**Dataset extract**
»»

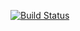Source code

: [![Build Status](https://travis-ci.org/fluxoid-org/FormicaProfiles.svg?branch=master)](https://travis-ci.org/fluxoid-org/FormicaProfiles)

««
»»

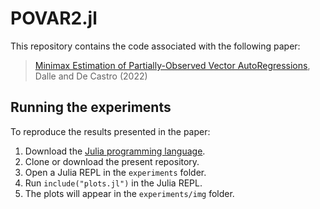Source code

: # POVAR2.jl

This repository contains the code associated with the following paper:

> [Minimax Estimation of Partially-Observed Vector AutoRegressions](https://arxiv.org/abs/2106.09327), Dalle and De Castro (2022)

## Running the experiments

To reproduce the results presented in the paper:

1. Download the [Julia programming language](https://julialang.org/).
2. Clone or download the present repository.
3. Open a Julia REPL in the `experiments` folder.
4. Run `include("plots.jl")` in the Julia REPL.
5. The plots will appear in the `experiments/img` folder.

««

**About this task**
Give back exactly the lines above, from the line containing "De Castro (2022)" through the line containing "5. The plots", with both end lines and nothing more.

**Result of the exercise**
> [Minimax Estimation of Partially-Observed Vector AutoRegressions](https://arxiv.org/abs/2106.09327), Dalle and De Castro (2022)

## Running the experiments

To reproduce the results presented in the paper:

1. Download the [Julia programming language](https://julialang.org/).
2. Clone or download the present repository.
3. Open a Julia REPL in the `experiments` folder.
4. Run `include("plots.jl")` in the Julia REPL.
5. The plots will appear in the `experiments/img` folder.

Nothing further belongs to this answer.